== Source data ==
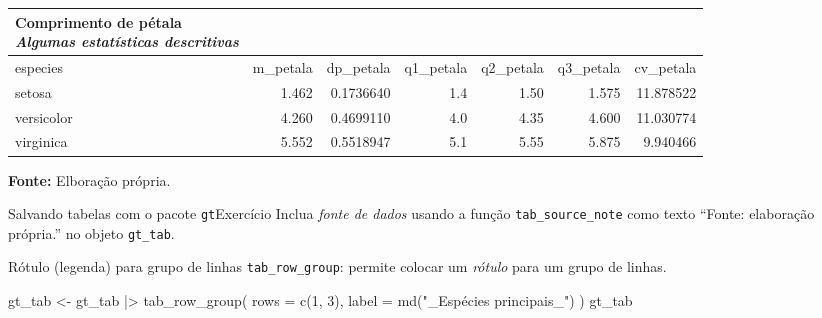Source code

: \documentclass[
  10pt,
  ignorenonframetext,
]{beamer}
\newenvironment{Shaded}{\begin{snugshade}}{\end{snugshade}}
\newcommand{\AttributeTok}[1]{\textcolor[rgb]{0.40,0.45,0.13}{#1}}
\newcommand{\DecValTok}[1]{\textcolor[rgb]{0.68,0.00,0.00}{#1}}
\newcommand{\FunctionTok}[1]{\textcolor[rgb]{0.28,0.35,0.67}{#1}}
\newcommand{\NormalTok}[1]{\textcolor[rgb]{0.00,0.23,0.31}{#1}}
\newcommand{\OtherTok}[1]{\textcolor[rgb]{0.00,0.23,0.31}{#1}}
\newcommand{\SpecialCharTok}[1]{\textcolor[rgb]{0.37,0.37,0.37}{#1}}
\newcommand{\StringTok}[1]{\textcolor[rgb]{0.13,0.47,0.30}{#1}}
\begin{document}
\begin{frame}
\scriptsize

\setlength{\LTpost}{0mm}
\begin{longtable*}{lrrrrrr}
\caption*{
{\large \textbf{Comprimento de pétala}} \\ 
{\small \emph{Algumas estatísticas descritivas}}
} \\ 
\toprule
especies & m\_petala & dp\_petala & q1\_petala & q2\_petala & q3\_petala & cv\_petala \\ 
\midrule
setosa & 1.462 & 0.1736640 & 1.4 & 1.50 & 1.575 & 11.878522 \\ 
versicolor & 4.260 & 0.4699110 & 4.0 & 4.35 & 4.600 & 11.030774 \\ 
virginica & 5.552 & 0.5518947 & 5.1 & 5.55 & 5.875 & 9.940466 \\ 
\bottomrule
\end{longtable*}
\begin{minipage}{\linewidth}
\textbf{Fonte:} Elboração própria.\\
\end{minipage}

\normalsize
\end{frame}

\begin{frame}[fragile]{Salvando tabelas com o pacote
\texttt{gt}\newline Exercício}
\protect\hypertarget{salvando-tabelas-com-o-pacote-gtexercuxedcio-1}{}
Inclua \emph{fonte de dados} usando a função \texttt{tab\_source\_note}
como texto ``Fonte: elaboração própria.'' no objeto \texttt{gt\_tab}.
\end{frame}

\begin{frame}[fragile]{Rótulo (legenda) para grupo de linhas}
\protect\hypertarget{ruxf3tulo-legenda-para-grupo-de-linhas}{}
\texttt{tab\_row\_group}: permite colocar um \emph{rótulo} para um grupo
de linhas.

\begin{Shaded}
\begin{Highlighting}[]
\NormalTok{gt\_tab }\OtherTok{\textless{}{-}}\NormalTok{ gt\_tab }\SpecialCharTok{|\textgreater{}}
  \FunctionTok{tab\_row\_group}\NormalTok{(}
    \AttributeTok{rows =} \FunctionTok{c}\NormalTok{(}\DecValTok{1}\NormalTok{, }\DecValTok{3}\NormalTok{),}
    \AttributeTok{label =} \FunctionTok{md}\NormalTok{(}\StringTok{"\_Espécies principais\_"}\NormalTok{)}
\NormalTok{  )}
\NormalTok{gt\_tab}
\end{Highlighting}
\end{Shaded}
\end{frame}
\end{document}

== What you need to do ==
Once more, give the listing above exactly, leaving each picture out.

== Finished task ==
Source code

: \documentclass[
  10pt,
  ignorenonframetext,
]{beamer}
\newenvironment{Shaded}{\begin{snugshade}}{\end{snugshade}}
\newcommand{\AttributeTok}[1]{\textcolor[rgb]{0.40,0.45,0.13}{#1}}
\newcommand{\DecValTok}[1]{\textcolor[rgb]{0.68,0.00,0.00}{#1}}
\newcommand{\FunctionTok}[1]{\textcolor[rgb]{0.28,0.35,0.67}{#1}}
\newcommand{\NormalTok}[1]{\textcolor[rgb]{0.00,0.23,0.31}{#1}}
\newcommand{\OtherTok}[1]{\textcolor[rgb]{0.00,0.23,0.31}{#1}}
\newcommand{\SpecialCharTok}[1]{\textcolor[rgb]{0.37,0.37,0.37}{#1}}
\newcommand{\StringTok}[1]{\textcolor[rgb]{0.13,0.47,0.30}{#1}}
\begin{document}
\begin{frame}
\scriptsize

\setlength{\LTpost}{0mm}
\begin{longtable*}{lrrrrrr}
\caption*{
{\large \textbf{Comprimento de pétala}} \\ 
{\small \emph{Algumas estatísticas descritivas}}
} \\ 
\toprule
especies & m\_petala & dp\_petala & q1\_petala & q2\_petala & q3\_petala & cv\_petala \\ 
\midrule
setosa & 1.462 & 0.1736640 & 1.4 & 1.50 & 1.575 & 11.878522 \\ 
versicolor & 4.260 & 0.4699110 & 4.0 & 4.35 & 4.600 & 11.030774 \\ 
virginica & 5.552 & 0.5518947 & 5.1 & 5.55 & 5.875 & 9.940466 \\ 
\bottomrule
\end{longtable*}
\begin{minipage}{\linewidth}
\textbf{Fonte:} Elboração própria.\\
\end{minipage}

\normalsize
\end{frame}

\begin{frame}[fragile]{Salvando tabelas com o pacote
\texttt{gt}\newline Exercício}
\protect\hypertarget{salvando-tabelas-com-o-pacote-gtexercuxedcio-1}{}
Inclua \emph{fonte de dados} usando a função \texttt{tab\_source\_note}
como texto ``Fonte: elaboração própria.'' no objeto \texttt{gt\_tab}.
\end{frame}

\begin{frame}[fragile]{Rótulo (legenda) para grupo de linhas}
\protect\hypertarget{ruxf3tulo-legenda-para-grupo-de-linhas}{}
\texttt{tab\_row\_group}: permite colocar um \emph{rótulo} para um grupo
de linhas.

\begin{Shaded}
\begin{Highlighting}[]
\NormalTok{gt\_tab }\OtherTok{\textless{}{-}}\NormalTok{ gt\_tab }\SpecialCharTok{|\textgreater{}}
  \FunctionTok{tab\_row\_group}\NormalTok{(}
    \AttributeTok{rows =} \FunctionTok{c}\NormalTok{(}\DecValTok{1}\NormalTok{, }\DecValTok{3}\NormalTok{),}
    \AttributeTok{label =} \FunctionTok{md}\NormalTok{(}\StringTok{"\_Espécies principais\_"}\NormalTok{)}
\NormalTok{  )}
\NormalTok{gt\_tab}
\end{Highlighting}
\end{Shaded}
\end{frame}
\end{document}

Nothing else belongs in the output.